Les courtisanes de haut rang s'habillaient souvent à la toute dernière mode, avec des kimonos de soie richement colorés et des coiffures élaborées. D'ailleurs, la mode au Yoshiwara tenait une telle place que le quartier dictait souvent les nouvelles tendances au reste du Japon.
Chaque année en particulier avait lieu un grand défilé des courtisanes, qui portaient alors les toutes dernières tendances en matière vestimentaire et en termes d'ornements de coiffure, qui étaient ensuite reprises par les autres classes sociales[5].

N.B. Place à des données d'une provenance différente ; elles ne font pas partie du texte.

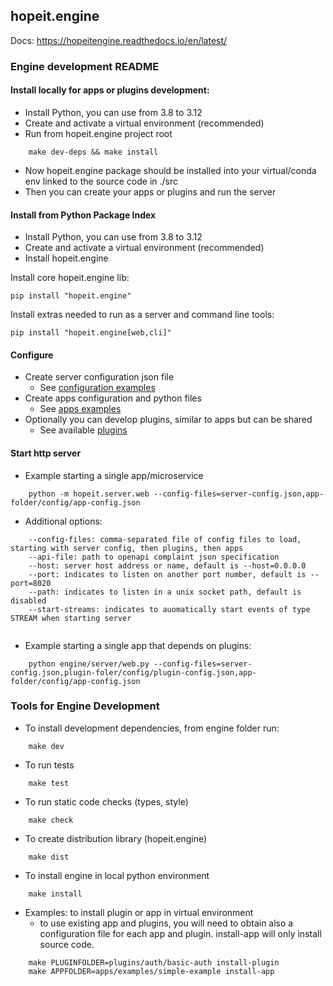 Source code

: ## hopeit.engine

Docs: https://hopeitengine.readthedocs.io/en/latest/


### Engine development README

#### Install locally for apps or plugins development:
- Install Python, you can use from 3.8 to 3.12
- Create and activate a virtual environment (recommended)
- Run from hopeit.engine project root
```
    make dev-deps && make install
```
- Now hopeit.engine package should be installed into your virtual/conda env linked to the source code in ./src
- Then you can create your apps or plugins and run the server

#### Install from Python Package Index

- Install Python, you can use from 3.8 to 3.12
- Create and activate a virtual environment (recommended)
- Install hopeit.engine

Install core hopeit.engine lib:
```
pip install "hopeit.engine"
```
Install extras needed to run as a server and command line tools:
```
pip install "hopeit.engine[web,cli]"
```

#### Configure
- Create server configuration json file
    - See [configuration examples](./config/)
- Create apps configuration and python files
    - See [apps examples](../apps/examples/)
- Optionally you can develop plugins, similar to apps but can be shared
    - See available [plugins](../plugins/)

#### Start http server
- Example starting a single app/microservice
```
    python -m hopeit.server.web --config-files=server-config.json,app-folder/config/app-config.json
```

- Additional options:
```
    --config-files: comma-separated file of config files to load, starting with server config, then plugins, then apps
    --api-file: path to openapi complaint json specification
    --host: server host address or name, default is --host=0.0.0.0
    --port: indicates to listen on another port number, default is --port=8020
    --path: indicates to listen in a unix socket path, default is disabled    
    --start-streams: indicates to auomatically start events of type STREAM when starting server
    
```

- Example starting a single app that depends on plugins:
```
    python engine/server/web.py --config-files=server-config.json,plugin-foler/config/plugin-config.json,app-folder/config/app-config.json
```

### Tools for Engine Development

- To install development dependencies, from engine folder run:
```
    make dev
```

- To run tests
```
    make test
```

- To run static code checks (types, style)
```
    make check
```

- To create distribution library (hopeit.engine)
```
    make dist
```

- To install engine in local python environment
```
    make install
```

- Examples: to install plugin or app in virtual environment
    - to use existing app and plugins, you will need to obtain also a configuration file for each app and plugin. install-app will only install source code.
```
    make PLUGINFOLDER=plugins/auth/basic-auth install-plugin
    make APPFOLDER=apps/examples/simple-example install-app
```
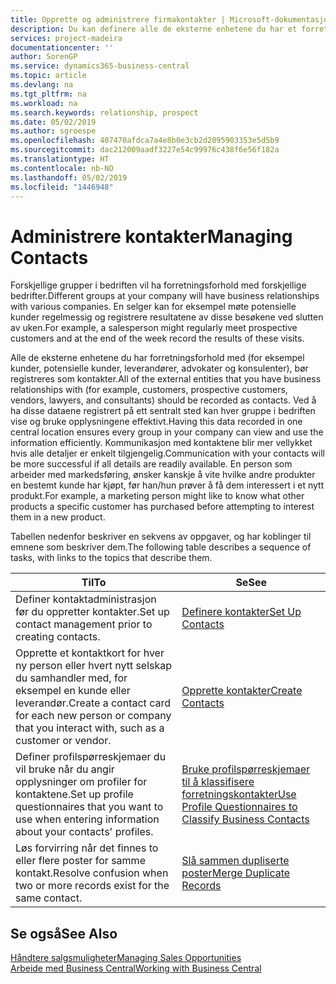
 ```yaml
---
title: Opprette og administrere firmakontakter | Microsoft-dokumentasjon
description: Du kan definere alle de eksterne enhetene du har et forretningsforhold til (for eksempel prospekter, kunder, leverandører og konsulenter), som kontakter.
services: project-madeira
documentationcenter: ''
author: SorenGP
ms.service: dynamics365-business-central
ms.topic: article
ms.devlang: na
ms.tgt_pltfrm: na
ms.workload: na
ms.search.keywords: relationship, prospect
ms.date: 05/02/2019
ms.author: sgroespe
ms.openlocfilehash: 407470afdca7a4e8b0e3cb2d2095903353e5d5b9
ms.sourcegitcommit: dac212009aadf3227e54c99976c438f6e56f182a
ms.translationtype: HT
ms.contentlocale: nb-NO
ms.lasthandoff: 05/02/2019
ms.locfileid: "1446948"
---
```

# <a name="managing-contacts"></a><span data-ttu-id="c47d9-103">Administrere kontakter</span><span class="sxs-lookup"><span data-stu-id="c47d9-103">Managing Contacts</span></span>
<span data-ttu-id="c47d9-104">Forskjellige grupper i bedriften vil ha forretningsforhold med forskjellige bedrifter.</span><span class="sxs-lookup"><span data-stu-id="c47d9-104">Different groups at your company will have business relationships with various companies.</span></span> <span data-ttu-id="c47d9-105">En selger kan for eksempel møte potensielle kunder regelmessig og registrere resultatene av disse besøkene ved slutten av uken.</span><span class="sxs-lookup"><span data-stu-id="c47d9-105">For example, a salesperson might regularly meet prospective customers and at the end of the week record the results of these visits.</span></span>

<span data-ttu-id="c47d9-106">Alle de eksterne enhetene du har forretningsforhold med (for eksempel kunder, potensielle kunder, leverandører, advokater og konsulenter), bør registreres som kontakter.</span><span class="sxs-lookup"><span data-stu-id="c47d9-106">All of the external entities that you have business relationships with (for example, customers, prospective customers, vendors, lawyers, and consultants) should be recorded as contacts.</span></span> <span data-ttu-id="c47d9-107">Ved å ha disse dataene registrert på ett sentralt sted kan hver gruppe i bedriften vise og bruke opplysningene effektivt.</span><span class="sxs-lookup"><span data-stu-id="c47d9-107">Having this data recorded in one central location ensures every group in your company can view and use the information efficiently.</span></span> <span data-ttu-id="c47d9-108">Kommunikasjon med kontaktene blir mer vellykket hvis alle detaljer er enkelt tilgjengelig.</span><span class="sxs-lookup"><span data-stu-id="c47d9-108">Communication with your contacts will be more successful if all details are readily available.</span></span> <span data-ttu-id="c47d9-109">En person som arbeider med markedsføring, ønsker kanskje å vite hvilke andre produkter en bestemt kunde har kjøpt, før han/hun prøver å få dem interessert i et nytt produkt.</span><span class="sxs-lookup"><span data-stu-id="c47d9-109">For example, a marketing person might like to know what other products a specific customer has purchased before attempting to interest them in a new product.</span></span>

<span data-ttu-id="c47d9-110">Tabellen nedenfor beskriver en sekvens av oppgaver, og har koblinger til emnene som beskriver dem.</span><span class="sxs-lookup"><span data-stu-id="c47d9-110">The following table describes a sequence of tasks, with links to the topics that describe them.</span></span>

| <span data-ttu-id="c47d9-111">Til</span><span class="sxs-lookup"><span data-stu-id="c47d9-111">To</span></span> | <span data-ttu-id="c47d9-112">Se</span><span class="sxs-lookup"><span data-stu-id="c47d9-112">See</span></span> |
| --- | --- |
| <span data-ttu-id="c47d9-113">Definer kontaktadministrasjon før du oppretter kontakter.</span><span class="sxs-lookup"><span data-stu-id="c47d9-113">Set up contact management prior to creating contacts.</span></span> |[<span data-ttu-id="c47d9-114">Definere kontakter</span><span class="sxs-lookup"><span data-stu-id="c47d9-114">Set Up Contacts</span></span>](marketing-setup-contacts.md) |
| <span data-ttu-id="c47d9-115">Opprette et kontaktkort for hver ny person eller hvert nytt selskap du samhandler med, for eksempel en kunde eller leverandør.</span><span class="sxs-lookup"><span data-stu-id="c47d9-115">Create a contact card for each new person or company that you interact with, such as a customer or vendor.</span></span> |[<span data-ttu-id="c47d9-116">Opprette kontakter</span><span class="sxs-lookup"><span data-stu-id="c47d9-116">Create Contacts</span></span>](marketing-create-contact-companies.md) |
|<span data-ttu-id="c47d9-117">Definer profilspørreskjemaer du vil bruke når du angir opplysninger om profiler for kontaktene.</span><span class="sxs-lookup"><span data-stu-id="c47d9-117">Set up profile questionnaires that you want to use when entering information about your contacts' profiles.</span></span>|[<span data-ttu-id="c47d9-118">Bruke profilspørreskjemaer til å klassifisere forretningskontakter</span><span class="sxs-lookup"><span data-stu-id="c47d9-118">Use Profile Questionnaires to Classify Business Contacts</span></span>](marketing-create-contact-profile-questionnaire.md)|
|<span data-ttu-id="c47d9-119">Løs forvirring når det finnes to eller flere poster for samme kontakt.</span><span class="sxs-lookup"><span data-stu-id="c47d9-119">Resolve confusion when two or more records exist for the same contact.</span></span>|[<span data-ttu-id="c47d9-120">Slå sammen dupliserte poster</span><span class="sxs-lookup"><span data-stu-id="c47d9-120">Merge Duplicate Records</span></span>](sales-how-merge-duplicate-records.md)|

## <a name="see-also"></a><span data-ttu-id="c47d9-121">Se også</span><span class="sxs-lookup"><span data-stu-id="c47d9-121">See Also</span></span>
[<span data-ttu-id="c47d9-122">Håndtere salgsmuligheter</span><span class="sxs-lookup"><span data-stu-id="c47d9-122">Managing Sales Opportunities</span></span>](marketing-manage-sales-opportunities.md)  
[<span data-ttu-id="c47d9-123">Arbeide med Business Central</span><span class="sxs-lookup"><span data-stu-id="c47d9-123">Working with Business Central</span></span>](ui-work-product.md)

Petits et grands métiers de Yoshiwara
On trouvait à Yoshiwara des hōkan (comédiens), des théâtres de kabuki (fort populaire de l'époque) et leurs acteurs, des danseuses, des débauchés, des tenancières de maisons de thé, des peintres Kanō (l'école officielle de peinture) des courtisanes qui demeuraient dans des seirō (les célèbres « maisons vertes ») et des geishas dans leur maison (okiya), telle que la célèbre Daimonji-ya, l'une des plus importantes maisons de geisha de Yoshiwara.
Les courtisanes comprenaient des yūjo (prostituées), des hashi-jōro (courtisanes de bas étage), des kōshi-jōro (des courtisanes de rang élevé, juste en dessous des tayū), des tayū ou des oiran (courtisanes de rang élevé), ainsi que des yarite (qui chaperonnaient les oiran) et des kamuro, petites suivantes des courtisanes de haut rang.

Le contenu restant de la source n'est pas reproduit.